#### Data to use
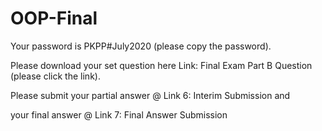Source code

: # OOP-Final
 
Your password is PKPP#July2020 (please copy the password).

Please download your set question here Link: Final Exam Part B Question (please click the link).

Please submit your partial answer @ Link 6: Interim Submission  and

your  final answer @ Link 7: Final Answer Submission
########
__What to produce__
Which lines of the data hold the string "Final"? Return each of them.

__Task answer__
: # OOP-Final
Please download your set question here Link: Final Exam Part B Question (please click the link).
your  final answer @ Link 7: Final Answer Submission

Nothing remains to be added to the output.